Suffice it to say that my one-eyed ram, Popeye, wasn't born a Cyclops. He's a gentle giant who happened to be in the path of an adolescent horned ram, all testosterone and no control buttons, and the gentle Popeye suffered severe concussion and eye loss as a result. All I suffered was a very reasonable vet bill for treatment and enucleation accompanied by praise from the vet about choosing treatment over euthanasia.The nasty Rastus, the aggressor suffered a less kindly fate.

The ram lambs who are programmed to be be aggressive usually show it early on......fighting with other lambs, being over-confident, chasing ewes at an early age. Even if very good examples of their breed type, I wouldn't keep them as they will be Trouble once puberty hits.There are plenty of good rams out there and (slightly more than) 50% of all lambs born will be ram lambs, so ditch mini Master Nasty before he becomes mega Mr Nightmare.

With regards to 'taming' rams which are yearlings or adults, take your pick as to which technique takes your fancy (or doesn't fill you with terror!) If it doesn't work for you, then  get rid of him pretty smartly.

Have fun, folks!


----------



## WindyIndy (Nov 20, 2016)

Thank you all for the GREAT advice!

I haven't tried flipping him, I just don't think I could. I have though twisted his years, chased him, tied him up, walked him, and smacked him in the nose with my carrot stick when he's coming at me. That seems to be working for now. When I do get after him he will turn around and walk away like he's submitting, but as soon as I go to leave he's right back at it. One reason why if I have to walk though the pasture I tie him up, otherwise I'll do more guarding myself then my work. He seems to not be as bad now that it's colder, or could it just be a coincidence?

And when he's separated from the girls his in a pasture right next to them (they can even touch noses) and I put my wether goat in with him.

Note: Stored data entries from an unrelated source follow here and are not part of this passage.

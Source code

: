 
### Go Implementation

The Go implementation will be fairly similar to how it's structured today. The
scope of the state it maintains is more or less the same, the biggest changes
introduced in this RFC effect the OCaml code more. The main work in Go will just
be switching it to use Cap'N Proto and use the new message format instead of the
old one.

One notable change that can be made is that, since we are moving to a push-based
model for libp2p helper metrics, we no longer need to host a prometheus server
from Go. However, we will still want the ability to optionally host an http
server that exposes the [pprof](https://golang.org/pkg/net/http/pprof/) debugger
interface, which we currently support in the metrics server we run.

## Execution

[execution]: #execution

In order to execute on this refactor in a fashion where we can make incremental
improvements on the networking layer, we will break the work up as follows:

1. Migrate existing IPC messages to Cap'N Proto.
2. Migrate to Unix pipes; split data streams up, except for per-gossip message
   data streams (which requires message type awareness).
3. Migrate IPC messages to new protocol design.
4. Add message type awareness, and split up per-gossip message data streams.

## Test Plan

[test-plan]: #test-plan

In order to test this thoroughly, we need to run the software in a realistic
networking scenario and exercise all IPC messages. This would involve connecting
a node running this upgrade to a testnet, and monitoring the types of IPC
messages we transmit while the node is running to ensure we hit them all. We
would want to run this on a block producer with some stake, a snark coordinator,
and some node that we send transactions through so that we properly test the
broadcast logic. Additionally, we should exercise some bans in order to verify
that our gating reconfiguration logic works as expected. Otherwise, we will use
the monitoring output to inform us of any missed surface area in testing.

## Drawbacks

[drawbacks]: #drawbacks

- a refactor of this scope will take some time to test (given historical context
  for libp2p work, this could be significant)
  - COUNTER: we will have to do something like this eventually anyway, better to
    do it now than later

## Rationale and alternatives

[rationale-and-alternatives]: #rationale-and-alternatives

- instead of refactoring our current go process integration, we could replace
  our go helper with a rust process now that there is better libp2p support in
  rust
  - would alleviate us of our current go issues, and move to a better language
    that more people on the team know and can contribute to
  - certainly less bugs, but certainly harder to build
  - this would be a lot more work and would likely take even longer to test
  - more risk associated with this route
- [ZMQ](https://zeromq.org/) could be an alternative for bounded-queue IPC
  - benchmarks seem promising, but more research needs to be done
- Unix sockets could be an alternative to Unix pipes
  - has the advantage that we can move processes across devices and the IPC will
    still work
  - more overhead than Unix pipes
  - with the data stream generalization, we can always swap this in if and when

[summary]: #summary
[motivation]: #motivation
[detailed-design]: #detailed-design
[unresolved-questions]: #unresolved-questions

Since I have put the goat in with him he seems to have calmed down some, thought my goat isn't too happy  I'll keep the ram with the girls until close to lambing time, that's what I did last year and it seemed to work out well. 

PS: And as for rams stinking during breeding, I've never noticed a smell with Chewy


----------



## Sheepshape (Nov 21, 2016)

WindyIndy said:


> PS: And as for rams stinking during breeding, I've never noticed a smell with Chewy



My rams truly hum. A few weeks back I kept a bunch of ram lambs in the barn for a couple of hours before the guy who had bought them came with his trailer. When I opened the door, the smell nearly knocked us over.

Maybe some rams are stinkier than others, but that stink certainly ups many notches as the breeding season approaches (in line with the noticeable increase in 'scrotal girth').

I find the smell of ewes to be pleasant.....rams?....not so much!

It just occurs to me that ram stink may be one of those things that you can either smell or not due to inherited factors (like digesting the dye in beetroots).I honestly don't curl my top lip and point my nose in the air! It would be interesting to hear if other folk find rams  very stinky!


----------



## Baymule (Nov 21, 2016)

I haven't noticed my ram being stinky. But I've only had him since June. Maybe there is a month or two where he decides to stink for awhile.


----------



## Bossroo (Nov 21, 2016)

Sheepshape said:


> My rams truly hum. A few weeks back I kept a bunch of ram lambs in the barn for a couple of hours before the guy who had bought them came with his trailer. When I opened the door, the smell nearly knocked us over.
> 
> Maybe some rams are stinkier than others, but that stink certainly ups many notches as the breeding season approaches (in line with the noticeable increase in 'scrotal girth').
> 
> ...


You had  bunch of ram lambs inside a barn for a few hours.  More than enough time to urinate and deficate.  Ergo , what you are smelling is ammonia fumes from the urine and feces.  When a ram curls his nose, what he is testing for is the estrogen levels of the ewe to see if she is getting ready or is in heat and readiness to be bred.


----------



## Sheepshape (Nov 22, 2016)

Bossroo said:


> You had  bunch of ram lambs inside a barn for a few hours.  More than enough time to urinate and deficate.  Ergo , what you are smelling is ammonia fumes from the urine and feces.  When a ram curls his nose, what he is testing for is the estrogen levels of the ewe to see if she is getting ready or is in heat and readiness to be bred.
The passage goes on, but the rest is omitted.